WORKING DATA Block Start

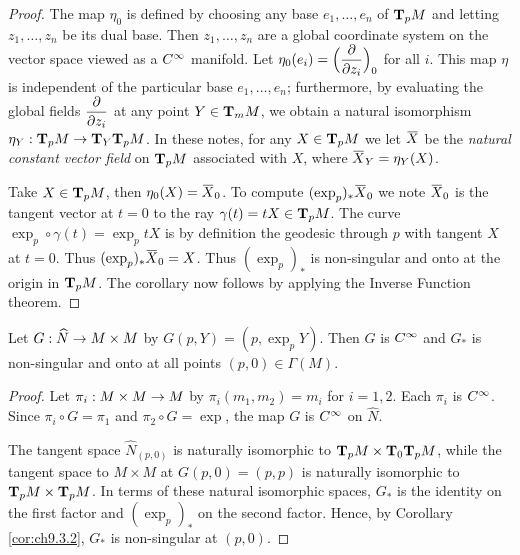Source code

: \documentclass[../main]{subfiles}
\begin{document}
\begin{proof}
The map $\eta_0$ is defined by choosing any base $e_1,\dots, e_n$ of $\tangentspace{M}{p}$ and letting $z_1,\dots, z_n$ be its dual base. Then $z_1,\dots,z_n$ are a global coordinate system on the vector space viewed as a $\CInfty$ manifold. Let $\eta_0(e_i) = \Big(\pdv{}{z_i}\Big)_0$ for all $i$. This map $\eta$ is independent of the particular base $e_1,\dots,e_n$; furthermore, by evaluating the global fields $\pdv{}{z_i}$ at any point $Y \in \tangentspace{M}{m}$, we obtain a natural isomorphism $\eta_Y:\tangentspace{M}{p} \functionMaps \tangentspace{\tangentspace{M}{p}}{Y}$. In these notes, for any $X \in \tangentspace{M}{p}$ we let $\xoverline X$ be the \emph{natural constant vector field} on $\tangentspace{M}{p}$ associated with $X$, where $\xoverline X_Y = \eta_Y(X)$. 

Take $X \in \tangentspace{M}{p}$, then $\eta_0(X) = \xoverline X_0$. To compute $(\exp_p)_\ast\xoverline X_0$ we note $\xoverline X_0$ is the tangent vector at $t=0$ to the ray $\gamma(t) = tX \in \tangentspace{M}{p}$. The curve \newline $\exp_p \circ \gamma(t) = \exp_p tX$ is by definition the geodesic through $p$ with tangent $X$ at $t=0$. Thus $(\exp_p)_\ast\xoverline X_0 = X$. Thus $(\exp_p)_\ast$ is non-singular and onto at the origin in $\tangentspace{M}{p}$. The corollary now follows by applying the Inverse Function theorem.
\end{proof}



\begin{corollary} \label{cor:ch9.3.3}
Let $G: \widehat N \functionMaps M\times M$ by $G(p, Y) = (p, \exp_pY)$. Then $G$ is $\CInfty$ and $G_\ast$ is non-singular and onto at all points $(p, 0) \in \Gamma(M)$. 
\end{corollary} 

\begin{proof}
Let $\pi_i : M\times M \functionMaps M$ by $\pi_i(m_1, m_2) = m_i$ for $i=1, 2$. Each $\pi_i$ is $\CInfty$. Since $\pi_i \circ G = \pi_1$ and $\pi_2 \circ G = \exp$, the map $G$ is $\CInfty$ on $\widehat N$. 

The tangent space $\widehat N_{(p, 0)}$ is naturally isomorphic to $\tangentspace{M}{p} \times \tangentspace{\tangentspace{M}{p}}{0}$, while the tangent space to $M\times M$ at $G(p, 0) = (p, p)$ is naturally isomorphic to $\tangentspace{M}{p} \times \tangentspace{M}{p}$. In terms of these natural isomorphic spaces, $G_\ast$ is the identity on the first factor and $(\exp_p)_\ast$ on the second factor. Hence, by Corollary \ref{cor:ch9.3.2}, $G_\ast$ is non-singular at $(p,0)$.
\end{proof}
\end{document}
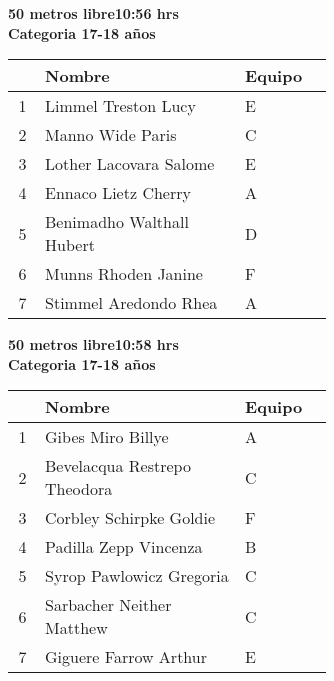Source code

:\begin{minipage}{0.95\linewidth}\vspace{0.5cm} 
\begin{flushleft}
\textbf{
\hspace{-0.15cm}50 metros libre\hspace{1.5cm}10:56 hrs \\Categoria 17-18 años}\vspace{-0.2cm} 
\end{flushleft}
\begin{tabular}{cp{0.63\linewidth}l}
\hline
& \textbf{Nombre} & \textbf{Equipo} \\ \hline
1 & Limmel Treston Lucy & E \\ 
2 & Manno Wide Paris & C \\ 
3 & Lother Lacovara Salome & E \\ 
4 & Ennaco Lietz Cherry & A \\ 
5 & Benimadho Walthall Hubert & D \\ 
6 & Munns Rhoden Janine & F \\ 
7 & Stimmel Aredondo Rhea & A \\ 
\end{tabular}
\end{minipage}
\begin{minipage}{0.95\linewidth}\vspace{0.5cm} 
\begin{flushleft}
\textbf{
\hspace{-0.15cm}50 metros libre\hspace{1.5cm}10:58 hrs \\Categoria 17-18 años}\vspace{-0.2cm} 
\end{flushleft}
\begin{tabular}{cp{0.63\linewidth}l}
\hline
& \textbf{Nombre} & \textbf{Equipo} \\ \hline
1 & Gibes Miro Billye & A \\ 
2 & Bevelacqua Restrepo Theodora & C \\ 
3 & Corbley Schirpke Goldie & F \\ 
4 & Padilla Zepp Vincenza & B \\ 
5 & Syrop Pawlowicz Gregoria & C \\ 
6 & Sarbacher Neither Matthew & C \\ 
7 & Giguere Farrow Arthur & E \\ 
\end{tabular}
\end{minipage}
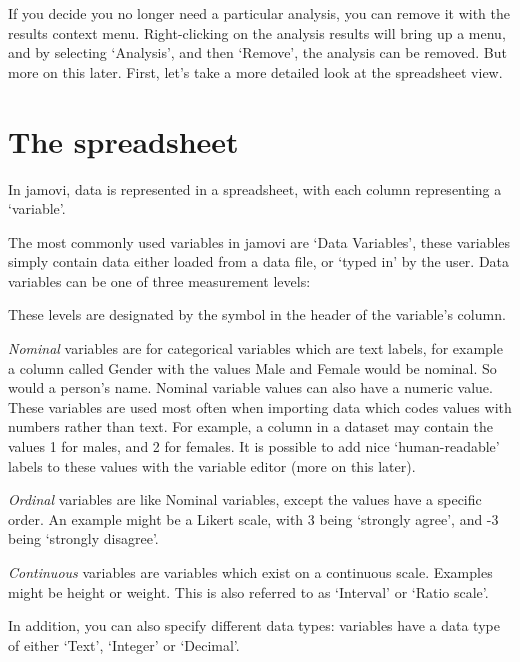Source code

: If you decide you no longer need a particular analysis, you can remove it with the results context menu. Right-clicking on the analysis results will bring up a menu, and by selecting ‘Analysis’, and then ‘Remove’, the analysis can be removed. But more on this later. First, let's take a more detailed look at the spreadsheet view.


\section{The spreadsheet\label{sec:spreadsheet}}

In jamovi, data is represented in a spreadsheet, with each column representing a ‘variable’.


The most commonly used variables in jamovi are ‘Data Variables’, these variables simply contain data either loaded from a data file, or ‘typed in’ by the user. Data variables can be one of three measurement levels:

\begin{figure}[h]
\end{figure}

These levels are designated by the symbol in the header of the variable’s column.

{\it Nominal} variables are for categorical variables which are text labels, for example a column called Gender with the values Male and Female would be nominal. So would a person’s name. Nominal variable values can also have a numeric value. These variables are used most often when importing data which codes values with numbers rather than text. For example, a column in a dataset may contain the values 1 for males, and 2 for females. It is possible to add nice ‘human-readable’ labels to these values with the variable editor (more on this later).

{\it Ordinal} variables are like Nominal variables, except the values have a specific order. An example might be a Likert scale, with 3 being ‘strongly agree’, and -3 being ‘strongly disagree’.

{\it Continuous} variables are variables which exist on a continuous scale. Examples might be height or weight. This is also referred to as ‘Interval’ or ‘Ratio scale’.

In addition, you can also specify different data types: variables have a data type of either ‘Text’, ‘Integer’ or ‘Decimal’. 

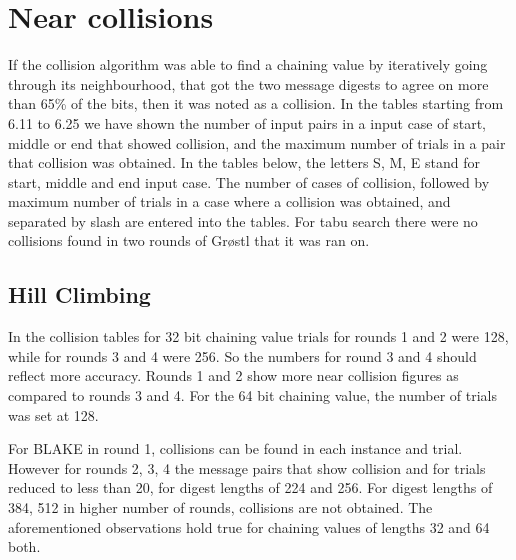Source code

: \section{Near collisions}

If the collision algorithm was able to find a chaining value by iteratively going through its neighbourhood, that got
the two message digests to agree on more than 65\% of the bits, then it was noted as a collision. In the tables
starting from 6.11 to 6.25 we have shown the number of input pairs in a input case of start, middle or end that
showed collision, and the maximum number of trials in a pair that collision was obtained. In the tables below, the
letters S, M, E stand for start, middle and end input case. The number of cases of collision, followed by maximum number
of trials in a case where a collision was obtained, and separated by slash are entered into the tables. For tabu search
there were no collisions found in two rounds of Gr{\o}stl that it was ran on.

\subsection{Hill Climbing}

In the collision tables for 32 bit chaining value trials for rounds 1 and 2 were 128, while for rounds 3 and 4 were 256.
So the numbers for round 3 and 4 should reflect more accuracy. Rounds 1 and 2 show more near collision figures
as compared to rounds 3 and 4. For the 64 bit chaining value, the number of trials was set at 128.

For BLAKE in round 1, collisions can be found in each instance and trial. However for rounds 2, 3, 4 the message pairs
that show collision and for trials reduced to less than 20, for digest lengths of 224 and 256. For digest lengths of
384, 512 in higher number of rounds, collisions are not obtained. The aforementioned observations hold true for
chaining values of lengths 32 and 64 both.

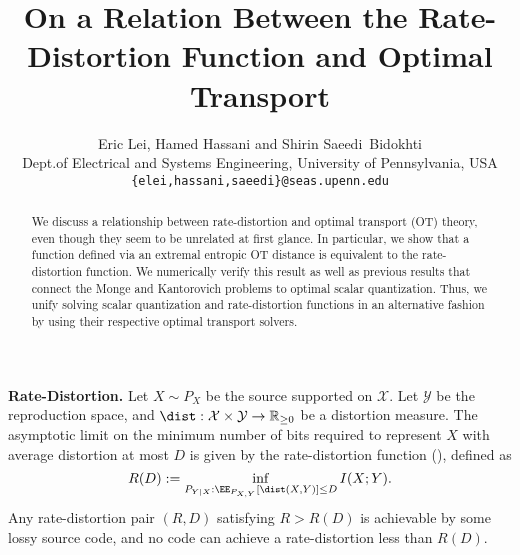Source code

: \documentclass{article} %
\title{On a Relation Between the Rate-Distortion Function and Optimal Transport}
\author{Eric Lei, Hamed Hassani and Shirin Saeedi~Bidokhti \\
Dept.\@ of Electrical and Systems Engineering, University of Pennsylvania, USA\\
\texttt{\{elei,hassani,saeedi\}@seas.upenn.edu} \\
}
\begin{document}
\maketitle

\begin{abstract}
    We discuss a relationship between rate-distortion and optimal transport (OT) theory, even though they seem to be unrelated at first glance. In particular, we show that a function defined via an extremal entropic OT distance is equivalent to the rate-distortion function. We numerically verify this result as well as previous results that connect the Monge and Kantorovich problems to optimal scalar quantization. Thus, we unify solving scalar quantization and rate-distortion functions in an alternative fashion by using their respective optimal transport solvers.
\end{abstract}


    \textbf{Rate-Distortion.} Let $X \sim P_X$ be the source supported on $\mathcal{X}$. Let $\mathcal{Y}$ be the reproduction space, and $\dist: \mathcal{X} \times \mathcal{Y} \rightarrow \mathbb{R}_{\geq 0}$ be a distortion measure. The asymptotic limit on the minimum number of bits required to represent $X$ with average distortion at most $D$ is given by the rate-distortion function (\cite{CoverThomas}),  defined as
        \begin{equation}
    	    R(D) := \inf_{\substack{P_{Y|X}:  \EE_{P_{X,Y}}[\dist(X,Y)]  \leq D}} I(X;Y). 
    	    \label{eq:RD}
    	\end{equation} 
    Any rate-distortion pair $(R,D)$ satisfying $R > R(D)$ is achievable by some lossy source code, and no code can achieve a rate-distortion less than $R(D)$. 
    
\end{document}
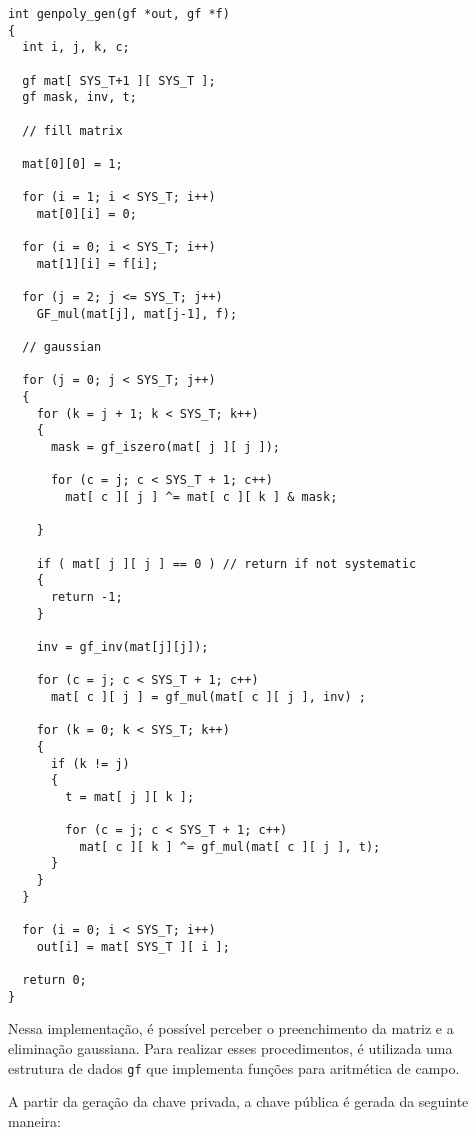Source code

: \begin{verbatim}
int genpoly_gen(gf *out, gf *f)
{
  int i, j, k, c;

  gf mat[ SYS_T+1 ][ SYS_T ];
  gf mask, inv, t;

  // fill matrix

  mat[0][0] = 1;

  for (i = 1; i < SYS_T; i++)
    mat[0][i] = 0;

  for (i = 0; i < SYS_T; i++)
    mat[1][i] = f[i];

  for (j = 2; j <= SYS_T; j++)
    GF_mul(mat[j], mat[j-1], f);

  // gaussian

  for (j = 0; j < SYS_T; j++)
  {
    for (k = j + 1; k < SYS_T; k++)
    {
      mask = gf_iszero(mat[ j ][ j ]);

      for (c = j; c < SYS_T + 1; c++)
        mat[ c ][ j ] ^= mat[ c ][ k ] & mask;

    }

    if ( mat[ j ][ j ] == 0 ) // return if not systematic
    {
      return -1;
    }

    inv = gf_inv(mat[j][j]);

    for (c = j; c < SYS_T + 1; c++)
      mat[ c ][ j ] = gf_mul(mat[ c ][ j ], inv) ;

    for (k = 0; k < SYS_T; k++)
    {
      if (k != j)
      {
        t = mat[ j ][ k ];

        for (c = j; c < SYS_T + 1; c++)
          mat[ c ][ k ] ^= gf_mul(mat[ c ][ j ], t);
      }
    }
  }

  for (i = 0; i < SYS_T; i++)
    out[i] = mat[ SYS_T ][ i ];

  return 0;
}
\end{verbatim}

Nessa implementação, é possível perceber o preenchimento da matriz e a eliminação gaussiana. Para realizar esses procedimentos, é utilizada uma estrutura de dados \texttt{gf} que implementa funções para aritmética de campo.

A partir da geração da chave privada, a chave pública é gerada da seguinte maneira:

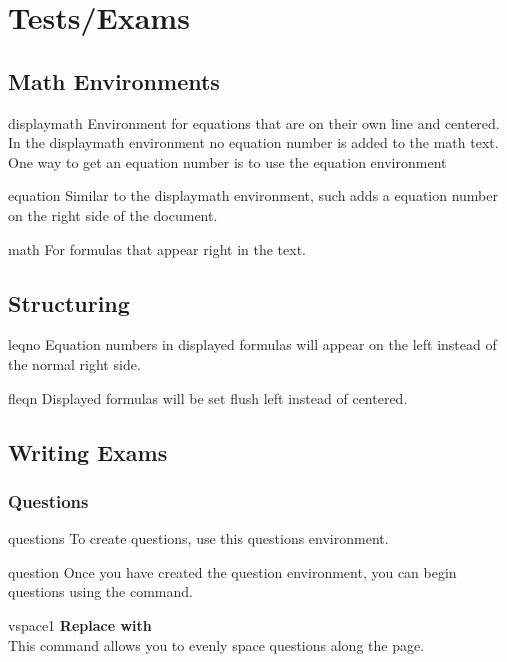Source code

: \documentclass[12pt,hidelinks]{article}
\begin{document}
\section{Tests/Exams}	
\vspace{10.5cm}	
	\subsection{Math Environments}\label{subsec:mathenvironments}
		\begin{docEnvironment}{displaymath}{}
			Environment for equations that are on their own line and centered. In the displaymath environment no equation number is added to the math text. One way to get an equation number is to use the equation environment
		\end{docEnvironment}
		\begin{docEnvironment}{equation}{}
			Similar to the displaymath environment, such adds a equation number on the right side of the document.
		\end{docEnvironment}	
		\begin{docEnvironment}{math}{}
			For formulas that appear right in the text. 
		\end{docEnvironment}
	\subsection{Structuring}
		\begin{docCommand}{leqno}{}
			Equation numbers in displayed formulas will appear on the left instead of the normal right side.
		\end{docCommand}
		\begin{docCommand}{fleqn}{}
			Displayed formulas will be set flush left instead of centered.
		\end{docCommand}
	\subsection{Writing Exams}\label{subsec:writingexams}
		\subsubsection{Questions}
			\begin{docEnvironment}{questions}{}\label{questionenv}
				To create questions, use this questions environment. 
			\end{docEnvironment}
			\begin{docCommand}{question}{}
				Once you have created the question environment, you can begin questions using the  command.
			\end{docCommand}
			\begin{docCommand}{vspace1}{}
			    \textbf{Replace  with }\\
				This command allows you to evenly space questions along the page.
			\end{docCommand}
\end{document}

WORKING DATA Block End

TO DO. From the listing above, copy all lines holding the word "message".

OUTPUT FOR THIS TASK.
the two message digests to agree on more than 65\% of the bits, then it was noted as a collision. In the tables
For BLAKE in round 1, collisions can be found in each instance and trial. However for rounds 2, 3, 4 the message pairs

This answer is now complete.